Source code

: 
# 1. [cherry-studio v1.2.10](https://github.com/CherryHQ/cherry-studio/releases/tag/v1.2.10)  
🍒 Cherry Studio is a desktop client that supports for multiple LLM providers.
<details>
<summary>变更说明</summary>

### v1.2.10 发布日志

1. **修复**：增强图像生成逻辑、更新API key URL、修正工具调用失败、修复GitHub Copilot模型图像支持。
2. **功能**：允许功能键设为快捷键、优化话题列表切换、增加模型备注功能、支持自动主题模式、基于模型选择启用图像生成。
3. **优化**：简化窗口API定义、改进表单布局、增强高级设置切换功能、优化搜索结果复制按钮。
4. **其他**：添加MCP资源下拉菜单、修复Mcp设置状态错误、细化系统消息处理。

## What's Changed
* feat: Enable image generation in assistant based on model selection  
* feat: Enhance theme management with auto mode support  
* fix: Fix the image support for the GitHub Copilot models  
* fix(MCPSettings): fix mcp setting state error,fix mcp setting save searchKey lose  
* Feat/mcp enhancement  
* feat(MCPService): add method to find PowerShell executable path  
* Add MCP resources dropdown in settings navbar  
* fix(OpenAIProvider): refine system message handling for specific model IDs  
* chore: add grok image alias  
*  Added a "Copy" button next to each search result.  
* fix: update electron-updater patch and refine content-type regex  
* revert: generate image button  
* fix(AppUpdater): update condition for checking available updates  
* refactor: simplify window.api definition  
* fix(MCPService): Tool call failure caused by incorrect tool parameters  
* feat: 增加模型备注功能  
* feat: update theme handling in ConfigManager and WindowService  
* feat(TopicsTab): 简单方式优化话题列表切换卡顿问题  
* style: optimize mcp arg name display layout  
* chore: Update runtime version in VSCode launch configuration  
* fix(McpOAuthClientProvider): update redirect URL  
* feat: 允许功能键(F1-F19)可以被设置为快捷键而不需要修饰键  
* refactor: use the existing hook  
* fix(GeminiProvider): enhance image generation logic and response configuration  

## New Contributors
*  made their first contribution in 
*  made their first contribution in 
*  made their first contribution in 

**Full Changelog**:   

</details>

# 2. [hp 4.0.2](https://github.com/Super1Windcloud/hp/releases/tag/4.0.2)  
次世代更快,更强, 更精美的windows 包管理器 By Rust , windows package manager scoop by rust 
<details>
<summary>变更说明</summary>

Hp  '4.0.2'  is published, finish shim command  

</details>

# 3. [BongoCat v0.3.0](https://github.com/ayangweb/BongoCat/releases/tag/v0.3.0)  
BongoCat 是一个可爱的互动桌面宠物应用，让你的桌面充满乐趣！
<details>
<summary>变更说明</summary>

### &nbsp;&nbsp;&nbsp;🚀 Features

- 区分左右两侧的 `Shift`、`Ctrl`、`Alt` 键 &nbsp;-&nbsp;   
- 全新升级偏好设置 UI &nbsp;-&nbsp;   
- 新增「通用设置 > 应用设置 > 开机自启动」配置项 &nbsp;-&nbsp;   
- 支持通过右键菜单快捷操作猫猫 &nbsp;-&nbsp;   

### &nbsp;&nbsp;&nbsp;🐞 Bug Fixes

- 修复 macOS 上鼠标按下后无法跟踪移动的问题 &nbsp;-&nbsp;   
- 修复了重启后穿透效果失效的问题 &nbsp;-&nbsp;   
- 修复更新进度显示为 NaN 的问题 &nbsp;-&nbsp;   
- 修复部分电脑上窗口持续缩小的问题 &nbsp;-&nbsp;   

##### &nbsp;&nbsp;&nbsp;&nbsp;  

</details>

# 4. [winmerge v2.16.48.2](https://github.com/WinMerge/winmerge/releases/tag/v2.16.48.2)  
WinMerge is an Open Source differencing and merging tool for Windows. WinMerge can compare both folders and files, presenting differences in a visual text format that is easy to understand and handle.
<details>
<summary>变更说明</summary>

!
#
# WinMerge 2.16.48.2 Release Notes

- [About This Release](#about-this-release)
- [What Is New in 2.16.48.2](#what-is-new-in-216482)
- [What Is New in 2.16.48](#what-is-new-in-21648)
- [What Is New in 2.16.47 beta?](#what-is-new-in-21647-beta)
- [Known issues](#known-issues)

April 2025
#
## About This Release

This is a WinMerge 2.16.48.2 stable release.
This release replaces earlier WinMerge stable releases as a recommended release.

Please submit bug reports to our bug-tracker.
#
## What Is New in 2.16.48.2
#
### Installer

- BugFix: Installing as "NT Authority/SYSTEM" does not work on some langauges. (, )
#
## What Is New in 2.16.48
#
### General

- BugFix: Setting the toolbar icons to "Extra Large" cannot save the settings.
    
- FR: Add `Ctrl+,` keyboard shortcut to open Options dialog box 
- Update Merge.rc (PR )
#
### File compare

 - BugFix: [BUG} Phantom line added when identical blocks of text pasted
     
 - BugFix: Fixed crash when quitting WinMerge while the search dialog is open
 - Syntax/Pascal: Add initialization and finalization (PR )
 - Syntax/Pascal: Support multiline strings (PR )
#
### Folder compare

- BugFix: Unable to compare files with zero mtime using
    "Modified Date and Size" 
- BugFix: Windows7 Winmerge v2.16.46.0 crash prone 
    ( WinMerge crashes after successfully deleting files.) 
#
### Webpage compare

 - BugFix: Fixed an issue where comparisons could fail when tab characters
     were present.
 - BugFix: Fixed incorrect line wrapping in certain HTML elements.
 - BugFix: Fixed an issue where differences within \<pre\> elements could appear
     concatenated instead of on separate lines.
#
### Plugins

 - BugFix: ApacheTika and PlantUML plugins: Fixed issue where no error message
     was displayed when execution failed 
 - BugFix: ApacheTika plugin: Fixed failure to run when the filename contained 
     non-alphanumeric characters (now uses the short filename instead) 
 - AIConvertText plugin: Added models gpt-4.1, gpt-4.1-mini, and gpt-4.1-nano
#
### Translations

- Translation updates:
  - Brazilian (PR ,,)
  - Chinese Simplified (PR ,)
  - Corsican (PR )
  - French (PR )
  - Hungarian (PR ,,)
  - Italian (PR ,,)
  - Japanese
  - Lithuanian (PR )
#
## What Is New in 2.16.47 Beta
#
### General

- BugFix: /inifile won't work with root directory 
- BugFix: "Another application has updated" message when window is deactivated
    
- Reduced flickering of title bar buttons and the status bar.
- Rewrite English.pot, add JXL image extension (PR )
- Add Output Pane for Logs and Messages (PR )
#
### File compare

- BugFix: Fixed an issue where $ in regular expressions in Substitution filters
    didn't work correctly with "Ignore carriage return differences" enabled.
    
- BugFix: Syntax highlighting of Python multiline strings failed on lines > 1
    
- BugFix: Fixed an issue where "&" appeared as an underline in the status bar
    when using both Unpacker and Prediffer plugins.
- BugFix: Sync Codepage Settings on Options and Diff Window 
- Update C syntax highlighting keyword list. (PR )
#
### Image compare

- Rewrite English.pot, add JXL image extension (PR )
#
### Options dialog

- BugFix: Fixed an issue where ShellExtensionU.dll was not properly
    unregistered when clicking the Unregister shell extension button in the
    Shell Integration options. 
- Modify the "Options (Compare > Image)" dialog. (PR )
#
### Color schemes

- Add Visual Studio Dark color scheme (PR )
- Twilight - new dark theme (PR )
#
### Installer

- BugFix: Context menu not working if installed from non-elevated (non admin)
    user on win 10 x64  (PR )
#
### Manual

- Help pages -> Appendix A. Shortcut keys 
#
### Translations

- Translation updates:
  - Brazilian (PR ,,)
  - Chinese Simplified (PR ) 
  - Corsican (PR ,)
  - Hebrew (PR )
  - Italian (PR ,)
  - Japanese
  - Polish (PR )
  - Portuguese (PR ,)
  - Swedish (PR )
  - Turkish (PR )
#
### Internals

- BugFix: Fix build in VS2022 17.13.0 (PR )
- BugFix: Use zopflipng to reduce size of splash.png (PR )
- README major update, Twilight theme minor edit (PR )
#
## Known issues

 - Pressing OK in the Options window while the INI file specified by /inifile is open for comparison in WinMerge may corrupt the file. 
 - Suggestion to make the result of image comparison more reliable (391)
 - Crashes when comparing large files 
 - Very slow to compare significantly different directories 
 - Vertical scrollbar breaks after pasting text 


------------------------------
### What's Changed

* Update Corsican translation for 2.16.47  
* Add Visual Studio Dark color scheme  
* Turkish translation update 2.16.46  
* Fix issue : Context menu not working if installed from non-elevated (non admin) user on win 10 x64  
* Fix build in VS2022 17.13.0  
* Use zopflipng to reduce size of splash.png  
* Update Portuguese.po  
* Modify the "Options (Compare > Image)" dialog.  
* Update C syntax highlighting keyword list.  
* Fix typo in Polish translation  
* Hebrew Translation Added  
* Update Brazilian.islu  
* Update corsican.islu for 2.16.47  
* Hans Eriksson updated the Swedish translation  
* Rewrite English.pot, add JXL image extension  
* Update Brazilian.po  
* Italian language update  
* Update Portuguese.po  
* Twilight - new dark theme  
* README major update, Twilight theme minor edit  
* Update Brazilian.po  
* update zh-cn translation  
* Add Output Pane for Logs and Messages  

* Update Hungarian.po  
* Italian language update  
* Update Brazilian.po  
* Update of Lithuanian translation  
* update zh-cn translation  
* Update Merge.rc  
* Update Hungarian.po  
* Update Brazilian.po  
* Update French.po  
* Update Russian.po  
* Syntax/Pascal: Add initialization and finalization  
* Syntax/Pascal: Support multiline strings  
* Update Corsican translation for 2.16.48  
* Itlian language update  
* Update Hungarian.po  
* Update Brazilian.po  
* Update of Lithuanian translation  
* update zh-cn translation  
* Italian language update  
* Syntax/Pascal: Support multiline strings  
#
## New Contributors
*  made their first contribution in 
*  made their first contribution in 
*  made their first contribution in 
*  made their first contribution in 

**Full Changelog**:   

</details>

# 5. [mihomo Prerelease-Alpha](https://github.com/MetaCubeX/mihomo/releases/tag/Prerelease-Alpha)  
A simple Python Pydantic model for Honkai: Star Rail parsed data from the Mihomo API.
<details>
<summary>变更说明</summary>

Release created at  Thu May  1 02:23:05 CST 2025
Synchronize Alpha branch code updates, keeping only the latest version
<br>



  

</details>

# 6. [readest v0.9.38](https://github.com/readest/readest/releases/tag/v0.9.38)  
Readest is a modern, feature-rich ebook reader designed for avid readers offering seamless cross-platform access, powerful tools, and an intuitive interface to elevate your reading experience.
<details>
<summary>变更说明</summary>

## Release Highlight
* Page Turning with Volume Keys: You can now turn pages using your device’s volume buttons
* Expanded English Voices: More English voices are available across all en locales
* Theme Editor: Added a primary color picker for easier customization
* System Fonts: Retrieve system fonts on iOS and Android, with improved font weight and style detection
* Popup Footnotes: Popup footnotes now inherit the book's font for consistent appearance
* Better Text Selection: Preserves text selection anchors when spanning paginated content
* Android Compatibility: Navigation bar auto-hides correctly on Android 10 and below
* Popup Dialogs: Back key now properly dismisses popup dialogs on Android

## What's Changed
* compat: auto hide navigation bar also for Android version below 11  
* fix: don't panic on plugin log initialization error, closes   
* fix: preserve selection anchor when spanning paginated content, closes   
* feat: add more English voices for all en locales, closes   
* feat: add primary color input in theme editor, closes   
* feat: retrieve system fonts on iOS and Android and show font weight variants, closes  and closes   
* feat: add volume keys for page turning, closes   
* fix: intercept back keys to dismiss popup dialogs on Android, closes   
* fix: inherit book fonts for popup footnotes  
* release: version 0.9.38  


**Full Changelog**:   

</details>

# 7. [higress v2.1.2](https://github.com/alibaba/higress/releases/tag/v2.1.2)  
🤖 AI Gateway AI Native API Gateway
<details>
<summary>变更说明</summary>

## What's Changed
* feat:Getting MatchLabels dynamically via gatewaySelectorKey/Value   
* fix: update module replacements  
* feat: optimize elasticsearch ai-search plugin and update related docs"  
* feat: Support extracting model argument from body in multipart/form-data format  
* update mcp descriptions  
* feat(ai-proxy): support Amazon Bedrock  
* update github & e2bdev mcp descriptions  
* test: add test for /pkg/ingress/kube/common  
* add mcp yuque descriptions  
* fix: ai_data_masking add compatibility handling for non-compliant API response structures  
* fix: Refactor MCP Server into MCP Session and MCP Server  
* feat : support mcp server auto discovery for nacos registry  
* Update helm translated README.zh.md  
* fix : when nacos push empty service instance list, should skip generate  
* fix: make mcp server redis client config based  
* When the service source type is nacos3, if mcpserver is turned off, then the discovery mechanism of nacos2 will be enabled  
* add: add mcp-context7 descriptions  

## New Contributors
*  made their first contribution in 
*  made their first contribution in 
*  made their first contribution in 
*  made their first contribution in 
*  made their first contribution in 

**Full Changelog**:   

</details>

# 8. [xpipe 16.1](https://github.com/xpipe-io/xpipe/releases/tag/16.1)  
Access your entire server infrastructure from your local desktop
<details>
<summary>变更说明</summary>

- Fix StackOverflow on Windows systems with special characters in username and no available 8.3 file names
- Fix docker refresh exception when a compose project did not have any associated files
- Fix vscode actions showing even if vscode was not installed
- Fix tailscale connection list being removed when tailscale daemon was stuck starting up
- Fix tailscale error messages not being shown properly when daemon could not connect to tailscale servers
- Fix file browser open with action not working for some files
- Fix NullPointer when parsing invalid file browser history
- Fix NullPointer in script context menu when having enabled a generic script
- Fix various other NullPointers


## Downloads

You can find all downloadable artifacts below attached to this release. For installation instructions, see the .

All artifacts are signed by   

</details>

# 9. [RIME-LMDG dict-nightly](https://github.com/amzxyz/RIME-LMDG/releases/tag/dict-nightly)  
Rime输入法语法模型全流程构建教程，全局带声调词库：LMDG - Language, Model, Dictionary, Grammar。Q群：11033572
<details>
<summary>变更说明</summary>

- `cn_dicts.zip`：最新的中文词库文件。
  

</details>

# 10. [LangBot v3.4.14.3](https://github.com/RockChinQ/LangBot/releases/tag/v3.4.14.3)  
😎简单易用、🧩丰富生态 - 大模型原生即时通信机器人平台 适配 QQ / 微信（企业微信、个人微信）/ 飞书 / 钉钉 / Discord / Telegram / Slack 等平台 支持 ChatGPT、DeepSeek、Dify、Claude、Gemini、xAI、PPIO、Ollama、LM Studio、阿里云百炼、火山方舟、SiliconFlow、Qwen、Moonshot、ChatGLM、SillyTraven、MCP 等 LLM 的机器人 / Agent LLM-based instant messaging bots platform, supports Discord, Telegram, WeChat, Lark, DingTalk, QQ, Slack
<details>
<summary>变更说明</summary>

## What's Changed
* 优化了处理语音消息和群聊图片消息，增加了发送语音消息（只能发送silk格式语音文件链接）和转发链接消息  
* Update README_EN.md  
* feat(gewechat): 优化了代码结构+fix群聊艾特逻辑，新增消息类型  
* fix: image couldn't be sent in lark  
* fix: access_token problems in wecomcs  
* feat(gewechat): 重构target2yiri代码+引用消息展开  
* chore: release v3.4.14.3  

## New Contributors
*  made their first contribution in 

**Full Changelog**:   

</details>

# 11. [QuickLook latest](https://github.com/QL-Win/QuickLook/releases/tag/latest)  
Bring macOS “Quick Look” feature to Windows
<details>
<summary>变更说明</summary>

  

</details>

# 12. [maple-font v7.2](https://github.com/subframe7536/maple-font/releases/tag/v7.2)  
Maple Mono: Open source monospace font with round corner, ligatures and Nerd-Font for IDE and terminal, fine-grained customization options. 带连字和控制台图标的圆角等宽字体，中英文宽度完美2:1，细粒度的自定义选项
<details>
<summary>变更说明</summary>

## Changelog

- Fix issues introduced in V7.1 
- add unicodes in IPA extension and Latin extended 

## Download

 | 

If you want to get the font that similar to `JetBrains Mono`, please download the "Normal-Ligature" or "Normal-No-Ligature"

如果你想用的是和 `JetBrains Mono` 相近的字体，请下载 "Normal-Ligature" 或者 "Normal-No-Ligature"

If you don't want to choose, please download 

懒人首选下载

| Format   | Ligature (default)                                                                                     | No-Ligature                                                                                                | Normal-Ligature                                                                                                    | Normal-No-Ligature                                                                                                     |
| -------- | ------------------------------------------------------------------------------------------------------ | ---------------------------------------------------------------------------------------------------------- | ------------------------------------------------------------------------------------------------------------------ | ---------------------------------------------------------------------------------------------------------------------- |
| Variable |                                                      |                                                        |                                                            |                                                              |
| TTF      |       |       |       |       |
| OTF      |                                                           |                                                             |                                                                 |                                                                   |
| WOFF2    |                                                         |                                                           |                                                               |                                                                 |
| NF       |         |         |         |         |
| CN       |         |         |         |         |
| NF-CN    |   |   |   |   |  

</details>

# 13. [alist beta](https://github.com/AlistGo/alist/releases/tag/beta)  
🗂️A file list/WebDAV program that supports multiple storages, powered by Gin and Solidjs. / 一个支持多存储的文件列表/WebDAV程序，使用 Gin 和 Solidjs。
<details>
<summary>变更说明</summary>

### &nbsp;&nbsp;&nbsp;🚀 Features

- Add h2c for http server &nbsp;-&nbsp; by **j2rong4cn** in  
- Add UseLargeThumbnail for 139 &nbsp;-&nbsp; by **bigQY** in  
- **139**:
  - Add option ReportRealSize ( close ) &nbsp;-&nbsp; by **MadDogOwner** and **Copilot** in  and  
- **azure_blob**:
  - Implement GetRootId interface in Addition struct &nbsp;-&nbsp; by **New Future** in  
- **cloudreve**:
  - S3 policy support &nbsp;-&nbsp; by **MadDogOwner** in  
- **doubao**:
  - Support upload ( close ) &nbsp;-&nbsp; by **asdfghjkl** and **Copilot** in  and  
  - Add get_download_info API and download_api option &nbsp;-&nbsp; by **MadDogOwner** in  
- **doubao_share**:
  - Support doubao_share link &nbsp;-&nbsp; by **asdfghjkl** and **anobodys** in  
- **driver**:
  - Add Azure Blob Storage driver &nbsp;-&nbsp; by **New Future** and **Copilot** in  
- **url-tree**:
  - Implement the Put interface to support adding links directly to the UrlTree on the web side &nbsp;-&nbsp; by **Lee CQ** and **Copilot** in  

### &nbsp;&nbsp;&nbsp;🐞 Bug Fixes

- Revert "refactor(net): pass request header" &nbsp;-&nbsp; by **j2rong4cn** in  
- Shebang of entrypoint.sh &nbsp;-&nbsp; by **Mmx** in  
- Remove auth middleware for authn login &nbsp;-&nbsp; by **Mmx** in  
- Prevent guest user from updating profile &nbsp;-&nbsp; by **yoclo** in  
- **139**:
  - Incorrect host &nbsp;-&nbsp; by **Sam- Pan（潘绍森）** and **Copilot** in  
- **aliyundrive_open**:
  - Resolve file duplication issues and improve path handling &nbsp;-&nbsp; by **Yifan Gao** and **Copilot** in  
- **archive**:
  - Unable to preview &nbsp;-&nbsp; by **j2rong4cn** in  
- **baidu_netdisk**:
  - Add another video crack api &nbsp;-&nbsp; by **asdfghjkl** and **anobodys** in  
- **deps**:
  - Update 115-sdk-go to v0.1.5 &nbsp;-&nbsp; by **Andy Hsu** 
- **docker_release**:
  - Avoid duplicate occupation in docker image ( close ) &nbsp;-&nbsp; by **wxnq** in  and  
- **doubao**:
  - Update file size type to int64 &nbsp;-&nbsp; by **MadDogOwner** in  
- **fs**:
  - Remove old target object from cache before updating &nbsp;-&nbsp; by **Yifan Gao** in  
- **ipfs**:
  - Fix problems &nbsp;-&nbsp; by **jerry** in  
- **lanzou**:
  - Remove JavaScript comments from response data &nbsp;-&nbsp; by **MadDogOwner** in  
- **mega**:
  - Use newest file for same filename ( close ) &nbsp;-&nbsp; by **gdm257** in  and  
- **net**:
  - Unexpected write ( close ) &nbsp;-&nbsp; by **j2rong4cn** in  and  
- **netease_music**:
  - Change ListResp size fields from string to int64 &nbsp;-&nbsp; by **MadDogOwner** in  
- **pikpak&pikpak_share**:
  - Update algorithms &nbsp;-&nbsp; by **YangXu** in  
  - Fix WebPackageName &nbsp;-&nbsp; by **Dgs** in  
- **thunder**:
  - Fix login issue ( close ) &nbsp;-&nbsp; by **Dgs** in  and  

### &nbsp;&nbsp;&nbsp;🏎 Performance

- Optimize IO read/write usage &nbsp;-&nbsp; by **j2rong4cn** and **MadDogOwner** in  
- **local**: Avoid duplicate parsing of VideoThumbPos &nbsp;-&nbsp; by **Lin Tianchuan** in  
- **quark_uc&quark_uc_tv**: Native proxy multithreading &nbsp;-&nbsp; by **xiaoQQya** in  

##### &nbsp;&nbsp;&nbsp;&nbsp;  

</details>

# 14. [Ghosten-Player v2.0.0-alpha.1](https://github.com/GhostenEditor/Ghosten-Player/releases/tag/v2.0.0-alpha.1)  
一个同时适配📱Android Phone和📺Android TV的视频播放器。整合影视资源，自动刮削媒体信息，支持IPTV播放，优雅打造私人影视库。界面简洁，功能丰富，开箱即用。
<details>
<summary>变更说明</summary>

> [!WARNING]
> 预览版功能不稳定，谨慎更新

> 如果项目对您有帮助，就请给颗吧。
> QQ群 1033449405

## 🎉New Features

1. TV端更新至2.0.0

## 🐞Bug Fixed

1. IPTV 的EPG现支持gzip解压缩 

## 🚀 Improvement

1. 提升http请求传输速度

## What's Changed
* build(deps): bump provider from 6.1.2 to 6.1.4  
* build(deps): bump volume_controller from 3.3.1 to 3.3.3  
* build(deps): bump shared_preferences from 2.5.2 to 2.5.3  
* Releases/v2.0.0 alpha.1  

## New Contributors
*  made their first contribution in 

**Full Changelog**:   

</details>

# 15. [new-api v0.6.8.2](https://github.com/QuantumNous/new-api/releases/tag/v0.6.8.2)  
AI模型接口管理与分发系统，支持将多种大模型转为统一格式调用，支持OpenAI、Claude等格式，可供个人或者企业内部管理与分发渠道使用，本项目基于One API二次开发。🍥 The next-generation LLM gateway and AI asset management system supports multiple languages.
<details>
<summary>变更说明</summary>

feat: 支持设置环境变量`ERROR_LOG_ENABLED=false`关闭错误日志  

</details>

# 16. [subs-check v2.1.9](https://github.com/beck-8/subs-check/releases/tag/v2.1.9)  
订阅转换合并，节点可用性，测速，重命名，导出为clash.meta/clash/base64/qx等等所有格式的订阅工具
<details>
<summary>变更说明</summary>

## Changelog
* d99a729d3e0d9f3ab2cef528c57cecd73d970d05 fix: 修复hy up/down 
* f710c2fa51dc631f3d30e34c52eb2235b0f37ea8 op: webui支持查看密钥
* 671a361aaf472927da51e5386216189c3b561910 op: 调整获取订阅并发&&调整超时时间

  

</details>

**TASK DIRECTIONS:** Return nothing but the lines from the start of the listing above through the line containing "grok image alias", exactly as given.

**RESULT FOR THIS EXERCISE:**
Source code

: 
# 1. [cherry-studio v1.2.10](https://github.com/CherryHQ/cherry-studio/releases/tag/v1.2.10)  
🍒 Cherry Studio is a desktop client that supports for multiple LLM providers.
<details>
<summary>变更说明</summary>

### v1.2.10 发布日志

1. **修复**：增强图像生成逻辑、更新API key URL、修正工具调用失败、修复GitHub Copilot模型图像支持。
2. **功能**：允许功能键设为快捷键、优化话题列表切换、增加模型备注功能、支持自动主题模式、基于模型选择启用图像生成。
3. **优化**：简化窗口API定义、改进表单布局、增强高级设置切换功能、优化搜索结果复制按钮。
4. **其他**：添加MCP资源下拉菜单、修复Mcp设置状态错误、细化系统消息处理。

## What's Changed
* feat: Enable image generation in assistant based on model selection  
* feat: Enhance theme management with auto mode support  
* fix: Fix the image support for the GitHub Copilot models  
* fix(MCPSettings): fix mcp setting state error,fix mcp setting save searchKey lose  
* Feat/mcp enhancement  
* feat(MCPService): add method to find PowerShell executable path  
* Add MCP resources dropdown in settings navbar  
* fix(OpenAIProvider): refine system message handling for specific model IDs  
* chore: add grok image alias  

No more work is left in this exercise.